NEW YORK – Testimony is under way in the Martha Stewart trial, with the government laying the groundwork for its case that her ex-stockbroker passed her an inside tip that the two later lied to cover up.
One of the first government witnesses was a Merrill Lynch & Co. (MER) official who testified that the broker, Peter Bacanovic, signed an agreement that requires firm employees not to discuss one client's transactions with another.
"It's important for us," the official, Luciano Moschetta, said of the Merrill rule in testimony Tuesday. "Because the relationship we have with our investors is based on trust."
Prosecutors say Bacanovic tipped Stewart on Dec. 27, 2001, that ImClone Systems (IMCL) founder Sam Waksal was trying to dump his shares of the stock. Waksal later admitted he had early word of a negative government report about ImClone.
Stewart sold that day as well, and the stock plummeted when the government report became public. The government says Stewart and Bacanovic repeatedly lied to investors about the circumstances of the sale.
The two claim they had struck a deal earlier in December to sell Stewart's 3,928 shares of ImClone when it fell to $60 per share.
The other government witness who testified Tuesday was Daniel Lynch, acting CEO of ImClone, who told jurors about the mechanics of the company's application for government approval of the drug Erbitux (search) in 2001.
U.S. District Judge Miriam Goldman Cedarbaum (search) ordered the trial suspended for Wednesday because of heavy snow forecast for the New York area.
Testimony will resume Thursday — probably including Douglas Faneuil, a former Merrill assistant and the government's star witness against Stewart and Bacanovic.
Faneuil is expected to testify that he passed the Waksal tip from Bacanovic to Stewart — testimony that, if jurors believe it, would poke holes in the Stewart-Bacanovic $60 agreement.
Lawyers for both defendants have already hinted they will attack Faneuil's credibility, portraying him as a repeated liar who was willing to tell the government anything it wanted to hear in exchange for a plea deal.
The testimony comes after attorneys for all three parties in the trial — the government, Stewart and Bacanovic — presented impassioned opening statements.
Assistant U.S. Attorney Karen Patton Seymour said Stewart had sold ImClone on "a secret tip" that no one else had, then told an avalanche of lies to save her reputation and enormous fortune.
And she said Bacanovic made sure that word of Waksal's sale was passed along to Stewart.
"He knew he couldn't do it," she said. "But he didn't want his friend Martha Stewart sitting on a stock that was about to be obliterated by bad news."
Stewart attorney Robert Morvillo, meanwhile, suggested the government's pursuit of the domestic style-setter was reminiscent of George Orwell's Big Brother novel "1984."

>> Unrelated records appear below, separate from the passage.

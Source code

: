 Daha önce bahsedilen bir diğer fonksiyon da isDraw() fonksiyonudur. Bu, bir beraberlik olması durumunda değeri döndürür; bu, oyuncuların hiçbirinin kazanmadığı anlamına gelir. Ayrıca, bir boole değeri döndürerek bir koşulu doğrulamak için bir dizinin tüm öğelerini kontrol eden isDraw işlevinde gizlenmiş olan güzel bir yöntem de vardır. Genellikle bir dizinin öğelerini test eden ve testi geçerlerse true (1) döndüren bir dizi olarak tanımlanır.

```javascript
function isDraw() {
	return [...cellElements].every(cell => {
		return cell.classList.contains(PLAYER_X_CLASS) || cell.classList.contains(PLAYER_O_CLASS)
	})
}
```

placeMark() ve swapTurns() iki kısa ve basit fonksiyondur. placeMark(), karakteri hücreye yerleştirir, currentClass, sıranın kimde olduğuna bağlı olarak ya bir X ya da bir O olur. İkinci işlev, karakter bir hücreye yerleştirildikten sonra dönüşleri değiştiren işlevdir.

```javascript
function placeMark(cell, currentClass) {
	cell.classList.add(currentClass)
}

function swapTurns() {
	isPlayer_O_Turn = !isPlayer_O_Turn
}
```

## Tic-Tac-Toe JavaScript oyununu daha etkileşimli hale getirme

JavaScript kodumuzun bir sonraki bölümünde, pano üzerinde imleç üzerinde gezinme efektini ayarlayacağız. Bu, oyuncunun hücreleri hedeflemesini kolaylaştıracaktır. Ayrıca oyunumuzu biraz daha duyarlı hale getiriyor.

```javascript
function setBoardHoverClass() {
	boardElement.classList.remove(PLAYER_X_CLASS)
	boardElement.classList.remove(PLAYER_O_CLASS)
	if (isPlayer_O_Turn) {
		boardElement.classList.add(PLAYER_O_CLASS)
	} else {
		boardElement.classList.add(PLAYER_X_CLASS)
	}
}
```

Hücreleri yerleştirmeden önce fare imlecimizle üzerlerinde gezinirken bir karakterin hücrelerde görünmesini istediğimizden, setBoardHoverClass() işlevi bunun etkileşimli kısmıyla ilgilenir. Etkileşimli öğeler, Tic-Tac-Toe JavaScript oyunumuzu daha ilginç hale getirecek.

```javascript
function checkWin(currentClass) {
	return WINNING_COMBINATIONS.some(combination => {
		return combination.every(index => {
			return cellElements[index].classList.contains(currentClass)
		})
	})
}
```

He lashed out at Congress for leaking in the summer of 2002 that Waksal had directly tipped Stewart about the Erbitux decision, suggesting it was the work of politicians hungry for attention in the midterm election.
"Same government — leak it on one side, prosecute it on the other," Morvillo said disdainfully. "I think that George Orwell was just about 20 years too early," he said, alluding to the novel "1984" that described an all-intrusive government.
Morvillo never flatly denied that Stewart was tipped to the Waksal sale. But he described Stewart in December 2001 as weary from the holidays, and finally willing to follow Bacanovic's repeated suggestions to get rid of ImClone
He also said Stewart was telling the truth in an April 2002 interview with investigators in which she said she did not recall such a tip.
The prosecutor told jurors they would hear evidence that Stewart tried to pump up the stock of her own company, Martha Stewart Living Omnimedia (MSO), with false accounts of the ImClone investigation in 2002.
Seymour noted that the company depended on Stewart's image, and that for every dollar the media company's stock fell, Stewart stood to lose $30 million. Denying that she was tipped, Seymour said, was "another pure and simple lie."
"Martha Stewart was determined to put her own interests ahead of her own investors," the prosecutor said. "And so she lied over and over during a key period, to try to keep the price of MSLO from falling."
That charge, securities fraud, is one of five against Stewart in a federal indictment. Bacanovic is also charged with five counts. The charges carry potential prison terms of 30 years for Stewart and 25 for Bacanovic.